Exercise directions
Count every line in the data below where the word "each" appears, then state only that count.

Data extracted from a collection:
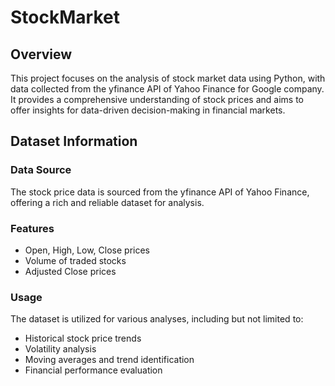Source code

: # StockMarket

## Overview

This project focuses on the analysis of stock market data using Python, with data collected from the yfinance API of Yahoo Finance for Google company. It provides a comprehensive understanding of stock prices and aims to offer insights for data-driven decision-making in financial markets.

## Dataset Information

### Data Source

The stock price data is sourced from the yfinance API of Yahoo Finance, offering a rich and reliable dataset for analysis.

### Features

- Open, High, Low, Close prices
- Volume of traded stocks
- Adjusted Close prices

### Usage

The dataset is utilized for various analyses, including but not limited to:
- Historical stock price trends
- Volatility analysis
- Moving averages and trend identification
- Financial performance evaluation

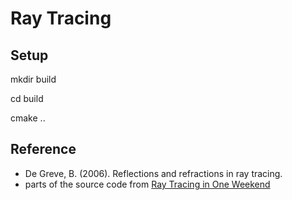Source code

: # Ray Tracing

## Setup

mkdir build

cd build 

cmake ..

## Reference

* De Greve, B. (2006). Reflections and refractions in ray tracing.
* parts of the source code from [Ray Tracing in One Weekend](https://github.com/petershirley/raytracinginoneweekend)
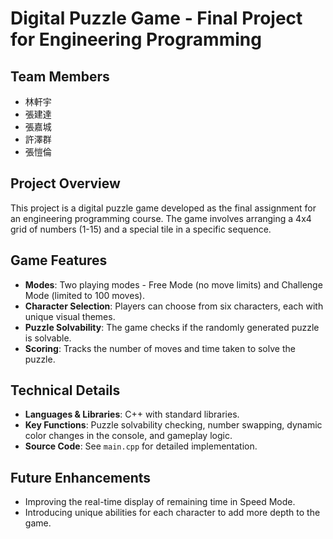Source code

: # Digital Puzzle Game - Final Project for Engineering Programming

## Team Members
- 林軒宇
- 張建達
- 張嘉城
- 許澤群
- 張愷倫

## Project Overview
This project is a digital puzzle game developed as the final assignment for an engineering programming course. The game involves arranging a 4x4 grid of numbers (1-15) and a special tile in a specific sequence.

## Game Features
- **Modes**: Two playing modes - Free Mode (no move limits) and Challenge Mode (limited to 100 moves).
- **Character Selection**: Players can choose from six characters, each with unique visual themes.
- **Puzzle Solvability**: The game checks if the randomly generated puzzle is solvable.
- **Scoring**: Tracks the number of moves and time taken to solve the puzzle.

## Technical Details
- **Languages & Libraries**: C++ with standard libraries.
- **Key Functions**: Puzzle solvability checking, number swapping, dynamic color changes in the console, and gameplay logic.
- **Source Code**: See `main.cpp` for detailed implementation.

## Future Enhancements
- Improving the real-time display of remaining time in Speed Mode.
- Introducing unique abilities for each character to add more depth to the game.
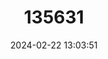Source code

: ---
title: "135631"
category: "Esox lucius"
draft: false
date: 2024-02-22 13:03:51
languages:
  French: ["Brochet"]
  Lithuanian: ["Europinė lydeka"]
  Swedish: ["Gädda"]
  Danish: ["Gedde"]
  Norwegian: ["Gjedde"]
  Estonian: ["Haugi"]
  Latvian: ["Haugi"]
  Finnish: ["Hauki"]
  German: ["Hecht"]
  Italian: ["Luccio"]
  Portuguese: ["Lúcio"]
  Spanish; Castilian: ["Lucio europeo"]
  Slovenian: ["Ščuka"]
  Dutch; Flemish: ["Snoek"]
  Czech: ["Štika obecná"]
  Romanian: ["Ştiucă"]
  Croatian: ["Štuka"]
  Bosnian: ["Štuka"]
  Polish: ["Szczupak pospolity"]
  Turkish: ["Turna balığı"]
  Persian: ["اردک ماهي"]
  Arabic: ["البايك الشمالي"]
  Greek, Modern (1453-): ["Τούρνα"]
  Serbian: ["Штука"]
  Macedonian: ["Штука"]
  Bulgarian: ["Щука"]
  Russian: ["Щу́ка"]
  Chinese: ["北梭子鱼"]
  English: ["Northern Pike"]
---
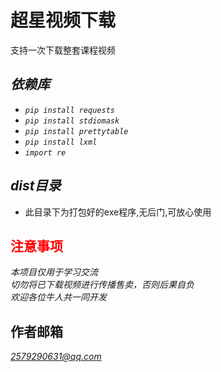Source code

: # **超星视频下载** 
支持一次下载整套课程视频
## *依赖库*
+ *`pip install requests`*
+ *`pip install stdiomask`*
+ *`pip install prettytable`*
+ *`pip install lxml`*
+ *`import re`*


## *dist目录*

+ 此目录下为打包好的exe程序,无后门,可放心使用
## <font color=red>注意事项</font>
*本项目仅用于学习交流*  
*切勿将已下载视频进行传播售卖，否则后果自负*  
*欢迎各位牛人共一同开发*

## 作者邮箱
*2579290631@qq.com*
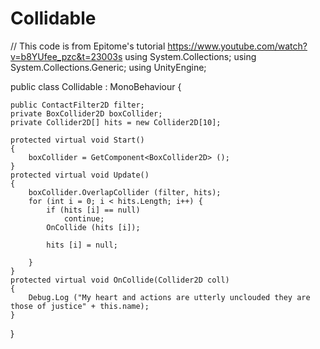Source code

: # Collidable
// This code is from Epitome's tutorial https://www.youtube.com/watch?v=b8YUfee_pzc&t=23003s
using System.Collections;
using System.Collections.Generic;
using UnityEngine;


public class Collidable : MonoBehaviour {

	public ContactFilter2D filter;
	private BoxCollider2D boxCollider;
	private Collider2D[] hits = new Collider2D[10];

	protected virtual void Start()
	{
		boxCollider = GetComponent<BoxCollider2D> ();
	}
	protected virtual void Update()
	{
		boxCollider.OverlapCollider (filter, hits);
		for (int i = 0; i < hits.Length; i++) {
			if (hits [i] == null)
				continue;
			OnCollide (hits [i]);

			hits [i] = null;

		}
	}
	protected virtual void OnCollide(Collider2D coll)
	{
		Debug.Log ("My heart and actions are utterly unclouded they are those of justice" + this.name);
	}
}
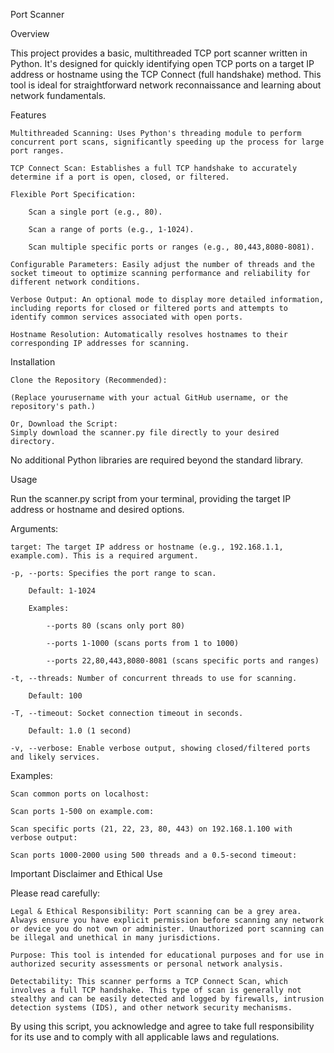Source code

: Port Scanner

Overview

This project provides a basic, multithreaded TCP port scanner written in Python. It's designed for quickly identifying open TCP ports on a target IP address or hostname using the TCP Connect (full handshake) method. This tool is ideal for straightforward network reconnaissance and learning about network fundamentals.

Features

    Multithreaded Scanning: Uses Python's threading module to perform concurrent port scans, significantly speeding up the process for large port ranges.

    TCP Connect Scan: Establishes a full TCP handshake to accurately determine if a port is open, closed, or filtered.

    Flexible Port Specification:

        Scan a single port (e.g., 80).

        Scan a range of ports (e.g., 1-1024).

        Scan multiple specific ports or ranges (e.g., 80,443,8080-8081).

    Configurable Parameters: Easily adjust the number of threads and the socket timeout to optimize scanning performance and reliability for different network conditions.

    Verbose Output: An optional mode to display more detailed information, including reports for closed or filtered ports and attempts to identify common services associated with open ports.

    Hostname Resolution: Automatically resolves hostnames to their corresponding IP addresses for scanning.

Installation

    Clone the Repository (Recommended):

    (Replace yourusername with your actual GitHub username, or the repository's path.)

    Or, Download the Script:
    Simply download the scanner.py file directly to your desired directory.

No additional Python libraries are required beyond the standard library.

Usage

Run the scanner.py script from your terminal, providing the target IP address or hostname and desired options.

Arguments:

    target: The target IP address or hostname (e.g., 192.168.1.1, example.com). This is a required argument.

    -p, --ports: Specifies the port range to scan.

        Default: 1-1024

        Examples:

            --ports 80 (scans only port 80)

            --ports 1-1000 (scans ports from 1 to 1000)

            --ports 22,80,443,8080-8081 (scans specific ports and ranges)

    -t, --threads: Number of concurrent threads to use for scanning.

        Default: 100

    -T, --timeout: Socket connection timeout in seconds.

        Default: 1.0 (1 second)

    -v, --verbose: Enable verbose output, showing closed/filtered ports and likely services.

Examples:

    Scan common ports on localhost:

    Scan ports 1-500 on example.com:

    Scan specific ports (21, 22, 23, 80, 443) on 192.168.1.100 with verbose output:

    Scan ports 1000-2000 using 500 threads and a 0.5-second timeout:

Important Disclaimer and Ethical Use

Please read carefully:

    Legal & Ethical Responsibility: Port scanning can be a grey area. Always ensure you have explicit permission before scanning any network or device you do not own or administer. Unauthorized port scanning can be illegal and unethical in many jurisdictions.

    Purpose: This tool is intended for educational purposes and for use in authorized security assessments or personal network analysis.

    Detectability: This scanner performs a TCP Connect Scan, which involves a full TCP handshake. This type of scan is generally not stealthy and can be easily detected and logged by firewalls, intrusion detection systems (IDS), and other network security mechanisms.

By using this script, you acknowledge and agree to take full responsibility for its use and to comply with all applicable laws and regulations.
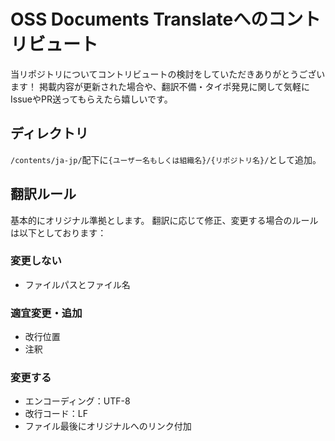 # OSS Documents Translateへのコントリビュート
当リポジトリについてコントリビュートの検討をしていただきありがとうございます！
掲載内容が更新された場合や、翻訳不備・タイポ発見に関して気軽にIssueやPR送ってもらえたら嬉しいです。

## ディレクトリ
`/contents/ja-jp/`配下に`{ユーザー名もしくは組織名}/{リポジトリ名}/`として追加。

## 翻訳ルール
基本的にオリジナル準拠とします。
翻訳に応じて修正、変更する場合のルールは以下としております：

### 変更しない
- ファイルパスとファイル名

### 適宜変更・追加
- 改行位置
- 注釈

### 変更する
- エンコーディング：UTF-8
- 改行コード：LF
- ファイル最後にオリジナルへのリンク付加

Exercise output
2